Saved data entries
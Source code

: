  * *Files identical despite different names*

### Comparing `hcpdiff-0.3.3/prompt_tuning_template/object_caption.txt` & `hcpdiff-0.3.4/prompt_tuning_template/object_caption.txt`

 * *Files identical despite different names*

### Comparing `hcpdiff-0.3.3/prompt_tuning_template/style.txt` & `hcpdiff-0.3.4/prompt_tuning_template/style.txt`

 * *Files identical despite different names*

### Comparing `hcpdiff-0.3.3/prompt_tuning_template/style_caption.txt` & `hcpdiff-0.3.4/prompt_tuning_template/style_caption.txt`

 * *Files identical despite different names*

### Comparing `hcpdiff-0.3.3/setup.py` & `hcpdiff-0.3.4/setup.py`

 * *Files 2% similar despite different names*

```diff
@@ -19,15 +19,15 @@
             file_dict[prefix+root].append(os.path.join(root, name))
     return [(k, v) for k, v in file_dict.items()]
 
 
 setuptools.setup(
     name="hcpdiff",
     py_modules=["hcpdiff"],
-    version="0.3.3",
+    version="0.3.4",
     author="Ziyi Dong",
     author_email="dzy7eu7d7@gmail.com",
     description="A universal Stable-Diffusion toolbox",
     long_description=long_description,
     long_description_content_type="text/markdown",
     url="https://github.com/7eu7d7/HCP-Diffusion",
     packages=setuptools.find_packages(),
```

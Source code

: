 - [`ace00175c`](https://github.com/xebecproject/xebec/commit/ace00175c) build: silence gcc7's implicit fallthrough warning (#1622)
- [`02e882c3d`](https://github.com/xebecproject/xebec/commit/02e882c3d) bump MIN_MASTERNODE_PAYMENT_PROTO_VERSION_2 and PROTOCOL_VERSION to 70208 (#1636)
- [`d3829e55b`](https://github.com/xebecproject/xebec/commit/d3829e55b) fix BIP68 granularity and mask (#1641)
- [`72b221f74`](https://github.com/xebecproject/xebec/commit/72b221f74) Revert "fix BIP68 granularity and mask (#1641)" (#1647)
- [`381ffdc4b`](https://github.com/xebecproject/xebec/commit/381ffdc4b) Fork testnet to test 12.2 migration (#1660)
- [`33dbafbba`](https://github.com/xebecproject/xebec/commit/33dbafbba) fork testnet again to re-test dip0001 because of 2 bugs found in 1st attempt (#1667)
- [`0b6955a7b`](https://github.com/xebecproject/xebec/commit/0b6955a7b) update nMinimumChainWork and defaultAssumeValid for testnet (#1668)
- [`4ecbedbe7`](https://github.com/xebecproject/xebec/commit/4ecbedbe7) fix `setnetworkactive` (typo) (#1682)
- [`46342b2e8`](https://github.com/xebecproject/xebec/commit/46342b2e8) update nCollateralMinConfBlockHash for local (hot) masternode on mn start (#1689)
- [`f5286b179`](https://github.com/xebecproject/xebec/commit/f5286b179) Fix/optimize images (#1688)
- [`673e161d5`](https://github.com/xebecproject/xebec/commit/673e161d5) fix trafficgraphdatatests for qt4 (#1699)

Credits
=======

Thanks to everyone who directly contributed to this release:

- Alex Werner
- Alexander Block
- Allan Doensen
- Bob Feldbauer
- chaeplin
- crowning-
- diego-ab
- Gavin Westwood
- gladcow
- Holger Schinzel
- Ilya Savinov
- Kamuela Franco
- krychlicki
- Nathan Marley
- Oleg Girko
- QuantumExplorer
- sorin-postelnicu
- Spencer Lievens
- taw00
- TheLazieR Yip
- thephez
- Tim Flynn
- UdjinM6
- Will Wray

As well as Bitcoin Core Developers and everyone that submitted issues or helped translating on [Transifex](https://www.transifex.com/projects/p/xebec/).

→ Your goal
Work out how many lines above contain "everyone"; write only the number.

→ Reply to the task
2